Tell how many lines in the data below hold the string "normalize"; give nothing but the number.

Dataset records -
★ ★ ★ ★
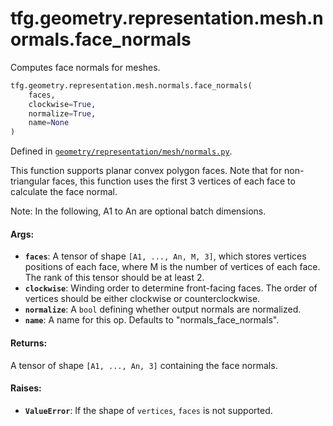 <div itemscope itemtype="http://developers.google.com/ReferenceObject">
<meta itemprop="name" content="tfg.geometry.representation.mesh.normals.face_normals" />
<meta itemprop="path" content="Stable" />
</div>

# tfg.geometry.representation.mesh.normals.face_normals

Computes face normals for meshes.

``` python
tfg.geometry.representation.mesh.normals.face_normals(
    faces,
    clockwise=True,
    normalize=True,
    name=None
)
```



Defined in [`geometry/representation/mesh/normals.py`](https://github.com/tensorflow/graphics/blob/master/tensorflow_graphics/geometry/representation/mesh/normals.py).

<!-- Placeholder for "Used in" -->

This function supports planar convex polygon faces. Note that for
non-triangular faces, this function uses the first 3 vertices of each
face to calculate the face normal.

Note:
  In the following, A1 to An are optional batch dimensions.

#### Args:

* <b>`faces`</b>: A tensor of shape `[A1, ..., An, M, 3]`, which stores vertices
    positions of each face, where M is the number of vertices of each face.
    The rank of this tensor should be at least 2.
* <b>`clockwise`</b>: Winding order to determine front-facing faces. The order of
     vertices should be either clockwise or counterclockwise.
* <b>`normalize`</b>: A `bool` defining whether output normals are normalized.
* <b>`name`</b>: A name for this op. Defaults to "normals_face_normals".


#### Returns:

A tensor of shape `[A1, ..., An, 3]` containing the face normals.


#### Raises:

* <b>`ValueError`</b>: If the shape of `vertices`, `faces` is not supported.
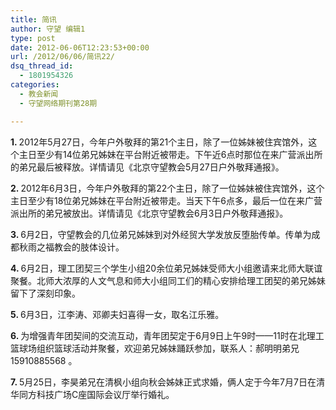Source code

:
 ```yaml
---
title: 简讯
author: 守望 编辑1
type: post
date: 2012-06-06T12:23:53+00:00
url: /2012/06/06/简讯22/
dsq_thread_id:
  - 1801954326
categories:
  - 教会新闻
  - 守望网络期刊第28期

---
```

<p align="left">
  <strong>1. </strong>2012年5月27日，今年户外敬拜的第21个主日，除了一位姊妹被住宾馆外，这个主日至少有14位弟兄姊妹在平台附近被带走。下午近6点时那位在来广营派出所的弟兄最后被释放。详情请见《北京守望教会5月27日户外敬拜通报》。
</p>

<p align="left">
  <strong>2. </strong>2012年6月3日，今年户外敬拜的第22个主日，除了一位姊妹被住宾馆外，这个主日至少有18位弟兄姊妹在平台附近被带走。当天下午6点多，最后一位在来广营派出所的弟兄被放出。详情请见《北京守望教会6月3日户外敬拜通报》。
</p>

<p align="left">
  <strong>3. </strong>6月2日，守望教会的几位弟兄姊妹到对外经贸大学发放反堕胎传单。传单为成都秋雨之福教会的肢体设计。<strong></strong>
</p>

<p align="left">
  <strong>4. </strong>6月2日，理工团契三个学生小组20余位弟兄姊妹受师大小组邀请来北师大联谊聚餐。北师大浓厚的人文气息和师大小组同工们的精心安排给理工团契的弟兄姊妹留下了深刻印象。<strong></strong>
</p>

<p align="left">
  <strong>5. </strong>6月3日，江李涛、邓卿夫妇喜得一女，取名江乐雅。<strong></strong>
</p>

<p align="left">
  <strong>6. </strong>为增强青年团契间的交流互动，青年团契定于6月9日上午9时——11时在北理工篮球场组织篮球活动并聚餐，欢迎弟兄姊妹踊跃参加，联系人：郝明明弟兄15910885568 。<strong></strong>
</p>

<p align="left">
  <strong>7. </strong>5月25日，李昊弟兄在清枫小组向秋会姊妹正式求婚，俩人定于今年7月7日在清华同方科技广场C座国际会议厅举行婚礼。<strong></strong>
</p>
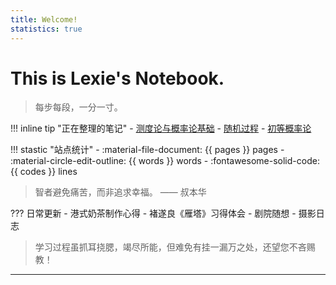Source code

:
 ```yaml
---
title: Welcome! 
statistics: true
---
```


# This is Lexie's Notebook.
> 每步每段，一分一寸。

!!! inline tip "正在整理的笔记"
    - [测度论与概率论基础](SP/index.md)
    - [随机过程](cs/system/CO/index.md)
    - [初等概率论](AI/ML/index.md)

!!! stastic "站点统计"
    - :material-file-document: {{ pages }} pages
    - :material-circle-edit-outline: {{ words }} words
    - :fontawesome-solid-code: {{ codes }} lines


>  智者避免痛苦，而非追求幸福。 —— 叔本华

??? 日常更新
    - 港式奶茶制作心得
    - 褚遂良《雁塔》习得体会
    - 剧院随想
    - 摄影日志

> 学习过程虽抓耳挠腮，竭尽所能，但难免有挂一漏万之处，还望您不吝赐教！

-----

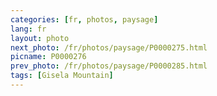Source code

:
 ```yaml
---
categories: [fr, photos, paysage]
lang: fr
layout: photo
next_photo: /fr/photos/paysage/P0000275.html
picname: P0000276
prev_photo: /fr/photos/paysage/P0000285.html
tags: [Gisela Mountain]
---
```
★ ★ ★ ★
Solved exercise -
2